According to a media release on their website, the ultra-fundamentalist group are scheduled to hold "protests" at Antioch Community Church and St. Louis Catholic Church Sunday morning. The release doesn't offer any specific reason for the protests other than differences in scriptural interpretation.

While I'm loath to give the WBC any press, I do think this is a fantastic opportunity to share the story of Megan Phelps Roper, granddaughter of church founder Fred Phelps, who grew up in the church and spent her childhood helping spread its message, both at protests of military funerals and murder victims and online.

In 2012, Megan made the decision to leave the church after discussions with critics on social media led her to question the teachings pounded into her brain since birth. After leaving her family behind and starting a new life, Megan began working to expose the church's methods and try to make amends for the hate she helped perpetuate.

An article from the New Yorker titled 'Unfollow: How a Prized Daughter of the Westboro baptist Church Came to Question its Beliefs' offers an in-depth look at Megan's decision to leave and the work she's done to make things right. While still with the church, Megan took to Twitter to spread her family's message and debate critics, many of whom she'd met at protests and insulted to their faces. Over time, she came to be friends with  many of them and started asking questions of her family, who, of course, were not pleased. Megan convinced her sister that they had to leave, and after the painful departure, Megan began rebuilding her life and later married one of the men she'd debated via Twitter.
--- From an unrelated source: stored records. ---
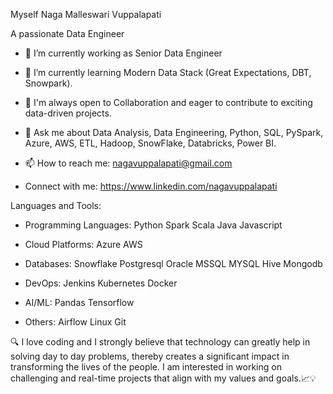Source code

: 
Myself Naga Malleswari Vuppalapati

A passionate Data Engineer


* 🔭 I’m currently working as Senior Data Engineer

* 🌱 I’m currently learning Modern Data Stack (Great Expectations, DBT, Snowpark).

* 👯 I'm always open to Collaboration and eager to contribute to exciting data-driven projects.

* 💬 Ask me about Data Analysis, Data Engineering, Python, SQL, PySpark, Azure, AWS, ETL, Hadoop, SnowFlake, Databricks, Power BI.

* 📫 How to reach me:  nagavuppalapati@gmail.com

* Connect with me: https://www.linkedin.com/nagavuppalapati

Languages and Tools:
* Programming Languages: Python Spark Scala Java Javascript

* Cloud Platforms: Azure AWS

* Databases: Snowflake Postgresql Oracle MSSQL MYSQL Hive Mongodb 

* DevOps: Jenkins Kubernetes Docker 

* AI/ML: Pandas Tensorflow

* Others: Airflow Linux Git

🔍 I love coding and I strongly believe that technology can greatly help in solving day to day problems, thereby creates a significant impact in transforming the lives of the people. I am interested in working on challenging and real-time projects that align with my values and goals.📈💡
I found the article incredibly moving. I can be an extremely cynical person, but Megan's story gives me hope that people can change and seek to make amends after honestly and rationally assessing their beliefs and taking responsibility for the damage they have inflicted upon others.

Megan's appearance on the Joe Rogan podcast is one of my favorite YouTube videos. If you want some insight into how the WBC operates and what it's like for someone who chooses to leave, or if you just need your faith in people and their ability to change for the better restored, it's well worth the watch.